Garland’s past decisions show how Mockingbird Media and the Mockingbird Education Complex has abused the language to try to promote Orwellian Newspeak.
Senator Pat Toomey-PA points out that in cases involving the EPA that came before his court, Garland ruled in favor of the usual EPA unconstitutional over-reach in 90 percent of those cases. In the few times he ruled against the EPA, he said it was not enough abuse [my word] of regulatory powers.
In one such case, the court ruled that a rational cost-benefit comparison was “irrelevant”. So if, for example, saving the cross-eyed black-and-white purple polka-dot people eater would bankrupt the national treasury, this is irrelevant? Garland’s opinion was over-ruled at the Supreme Court, where Scalia joined the majority.
But Reuters says this is a “moderate”.
At the time of Ruth Bader Ginzburg’s nomination by Bill Clinton, she was at the time “regarded as a moderate”. If you dig down into why she was so regarded, it was because that was the usual Mockingbird Press talking point, not because of any objective “moderation” measuring stick.
After all, this was an ACLU attorney. Come on, “moderate”?
Her reason for saying she thought Roe v Wade was a mistake? Because it galvanized pro-life opposition to prenatal infanticide (the euphemism is “abortion”).
Now Merrick Garland has ruled against the Second Amendment in a case named by the NRA, where his opinion was that the right to bear arms was not an individual right.
No matter how much Mockingbird Press and Media mocks us by tireless repetition otherwise, the right to bear arms is an individual right and to say otherwise, that is an extremist position.

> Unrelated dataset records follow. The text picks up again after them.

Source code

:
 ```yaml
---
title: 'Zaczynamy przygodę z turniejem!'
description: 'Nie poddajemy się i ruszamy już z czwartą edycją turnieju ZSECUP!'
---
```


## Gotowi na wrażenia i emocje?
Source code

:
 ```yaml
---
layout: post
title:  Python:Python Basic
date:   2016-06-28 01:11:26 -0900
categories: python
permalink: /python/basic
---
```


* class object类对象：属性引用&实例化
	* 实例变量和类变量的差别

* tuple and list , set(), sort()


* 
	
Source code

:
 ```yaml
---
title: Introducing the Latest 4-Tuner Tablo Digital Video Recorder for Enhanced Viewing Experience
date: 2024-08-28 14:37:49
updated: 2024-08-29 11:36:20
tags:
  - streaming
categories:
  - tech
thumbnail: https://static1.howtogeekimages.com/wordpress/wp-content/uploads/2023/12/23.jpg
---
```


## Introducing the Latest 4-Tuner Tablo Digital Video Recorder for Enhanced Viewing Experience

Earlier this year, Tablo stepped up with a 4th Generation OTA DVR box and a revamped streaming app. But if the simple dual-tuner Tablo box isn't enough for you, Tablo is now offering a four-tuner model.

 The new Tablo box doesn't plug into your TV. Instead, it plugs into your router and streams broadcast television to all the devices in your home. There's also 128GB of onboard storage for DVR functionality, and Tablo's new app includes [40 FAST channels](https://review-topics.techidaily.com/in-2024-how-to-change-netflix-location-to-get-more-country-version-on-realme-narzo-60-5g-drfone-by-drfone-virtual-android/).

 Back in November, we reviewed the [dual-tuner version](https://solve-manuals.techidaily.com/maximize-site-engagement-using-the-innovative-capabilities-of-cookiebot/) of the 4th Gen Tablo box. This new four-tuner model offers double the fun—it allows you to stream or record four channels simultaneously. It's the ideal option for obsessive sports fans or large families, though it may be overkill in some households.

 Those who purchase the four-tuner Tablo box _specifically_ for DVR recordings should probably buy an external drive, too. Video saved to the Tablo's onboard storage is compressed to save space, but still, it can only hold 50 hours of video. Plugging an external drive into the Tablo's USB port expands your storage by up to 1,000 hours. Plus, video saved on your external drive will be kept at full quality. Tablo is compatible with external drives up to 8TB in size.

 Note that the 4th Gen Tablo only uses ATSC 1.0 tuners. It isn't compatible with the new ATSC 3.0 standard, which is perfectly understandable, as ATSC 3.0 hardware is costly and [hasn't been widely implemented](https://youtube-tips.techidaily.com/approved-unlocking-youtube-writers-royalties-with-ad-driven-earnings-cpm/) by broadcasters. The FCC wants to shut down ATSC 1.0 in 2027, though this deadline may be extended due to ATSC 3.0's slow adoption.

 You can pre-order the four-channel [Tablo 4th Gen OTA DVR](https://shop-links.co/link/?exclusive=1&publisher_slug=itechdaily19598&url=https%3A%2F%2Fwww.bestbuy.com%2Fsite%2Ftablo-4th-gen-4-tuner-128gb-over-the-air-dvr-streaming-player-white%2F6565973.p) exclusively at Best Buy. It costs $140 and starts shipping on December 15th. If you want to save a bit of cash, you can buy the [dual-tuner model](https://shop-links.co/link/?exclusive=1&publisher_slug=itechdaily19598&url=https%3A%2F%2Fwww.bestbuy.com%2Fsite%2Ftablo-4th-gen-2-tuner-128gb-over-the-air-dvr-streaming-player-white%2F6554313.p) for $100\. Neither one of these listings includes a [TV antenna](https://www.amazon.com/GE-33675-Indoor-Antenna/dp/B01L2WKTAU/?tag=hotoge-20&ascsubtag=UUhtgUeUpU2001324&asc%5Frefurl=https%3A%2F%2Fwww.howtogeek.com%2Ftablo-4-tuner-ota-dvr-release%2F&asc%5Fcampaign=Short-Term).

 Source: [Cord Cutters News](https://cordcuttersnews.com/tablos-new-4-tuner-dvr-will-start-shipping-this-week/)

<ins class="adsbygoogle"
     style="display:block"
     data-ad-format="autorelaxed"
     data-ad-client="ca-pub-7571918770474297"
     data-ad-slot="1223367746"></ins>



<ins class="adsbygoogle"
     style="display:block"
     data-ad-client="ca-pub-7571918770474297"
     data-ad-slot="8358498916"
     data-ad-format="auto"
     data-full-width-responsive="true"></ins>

To say that any one of the rights listed in the Bill of Rights is a collectivist right and not an individual right, is an extremist position. To say that any group, as such, has a “right” based on their differences from other groups, that is an extremist collectivist deviation from the way most Americans have thought since independence.
Reuters also says that the refusal by the Senate has “little precedent in U.S. history”. This is not just spin, it is a lie.
For example,the Senate Democrats did a six-month “filibuster” against the nomination of Miguel Estrada to federal court. Estrada withdrew his name from consideration 28 months after he was nominated. The Democrats objected for ideological reasons while claiming other excuses.
“Little precedent”, Reuters? There is the matter of both Senator Hillary Clinton and Senator Barack Obama trying to block a vote on the nomination of Samuel Alito to the Supreme Court.
Well, at least they avoided the more obvious lie of “unprecedented” that some lying political mouths used.
All you power players trying to get in on a piece of Satan’s award of political power documented in Matthew 4 of the Bible, remember that “God is not mocked”, and “whatsoever a man soweth, that shall he also reap”.
But in Isaiah 1:18 God also promised that if you “reason together” with him, “though your sins be as scarlet they will be white as snow”. And Jesus promised that “he that cometh to me”, he will in “no wise cast out”.